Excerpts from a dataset
- Opening Delimiter -

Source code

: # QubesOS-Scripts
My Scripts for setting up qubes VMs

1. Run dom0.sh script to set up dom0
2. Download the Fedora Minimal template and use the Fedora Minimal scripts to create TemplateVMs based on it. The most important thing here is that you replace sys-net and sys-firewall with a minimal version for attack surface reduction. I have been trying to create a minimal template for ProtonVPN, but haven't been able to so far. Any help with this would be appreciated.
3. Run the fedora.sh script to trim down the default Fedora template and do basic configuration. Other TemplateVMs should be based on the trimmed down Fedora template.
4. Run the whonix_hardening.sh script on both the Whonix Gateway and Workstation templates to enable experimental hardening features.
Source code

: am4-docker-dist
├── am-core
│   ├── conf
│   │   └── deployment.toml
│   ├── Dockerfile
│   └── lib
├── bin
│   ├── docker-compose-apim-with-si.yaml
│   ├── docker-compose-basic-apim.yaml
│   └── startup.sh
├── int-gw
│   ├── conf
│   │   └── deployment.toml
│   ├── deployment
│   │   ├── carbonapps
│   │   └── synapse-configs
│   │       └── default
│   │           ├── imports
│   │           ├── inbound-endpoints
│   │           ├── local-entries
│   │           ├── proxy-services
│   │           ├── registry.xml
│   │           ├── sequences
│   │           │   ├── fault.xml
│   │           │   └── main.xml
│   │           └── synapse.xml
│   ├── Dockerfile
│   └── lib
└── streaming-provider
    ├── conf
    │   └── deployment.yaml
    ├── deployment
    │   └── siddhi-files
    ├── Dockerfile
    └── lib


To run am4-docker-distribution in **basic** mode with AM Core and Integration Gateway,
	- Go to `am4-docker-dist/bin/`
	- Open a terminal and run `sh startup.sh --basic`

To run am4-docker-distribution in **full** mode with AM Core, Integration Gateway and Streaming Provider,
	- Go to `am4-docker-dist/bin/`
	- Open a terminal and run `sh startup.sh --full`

- Closing Delimiter -

**What you need to do:** Give a word-for-word copy of the records.

**Answer box:**
Source code

: # QubesOS-Scripts
My Scripts for setting up qubes VMs

1. Run dom0.sh script to set up dom0
2. Download the Fedora Minimal template and use the Fedora Minimal scripts to create TemplateVMs based on it. The most important thing here is that you replace sys-net and sys-firewall with a minimal version for attack surface reduction. I have been trying to create a minimal template for ProtonVPN, but haven't been able to so far. Any help with this would be appreciated.
3. Run the fedora.sh script to trim down the default Fedora template and do basic configuration. Other TemplateVMs should be based on the trimmed down Fedora template.
4. Run the whonix_hardening.sh script on both the Whonix Gateway and Workstation templates to enable experimental hardening features.
Source code

: am4-docker-dist
├── am-core
│   ├── conf
│   │   └── deployment.toml
│   ├── Dockerfile
│   └── lib
├── bin
│   ├── docker-compose-apim-with-si.yaml
│   ├── docker-compose-basic-apim.yaml
│   └── startup.sh
├── int-gw
│   ├── conf
│   │   └── deployment.toml
│   ├── deployment
│   │   ├── carbonapps
│   │   └── synapse-configs
│   │       └── default
│   │           ├── imports
│   │           ├── inbound-endpoints
│   │           ├── local-entries
│   │           ├── proxy-services
│   │           ├── registry.xml
│   │           ├── sequences
│   │           │   ├── fault.xml
│   │           │   └── main.xml
│   │           └── synapse.xml
│   ├── Dockerfile
│   └── lib
└── streaming-provider
    ├── conf
    │   └── deployment.yaml
    ├── deployment
    │   └── siddhi-files
    ├── Dockerfile
    └── lib


To run am4-docker-distribution in **basic** mode with AM Core and Integration Gateway,
	- Go to `am4-docker-dist/bin/`
	- Open a terminal and run `sh startup.sh --basic`

To run am4-docker-distribution in **full** mode with AM Core, Integration Gateway and Streaming Provider,
	- Go to `am4-docker-dist/bin/`
	- Open a terminal and run `sh startup.sh --full`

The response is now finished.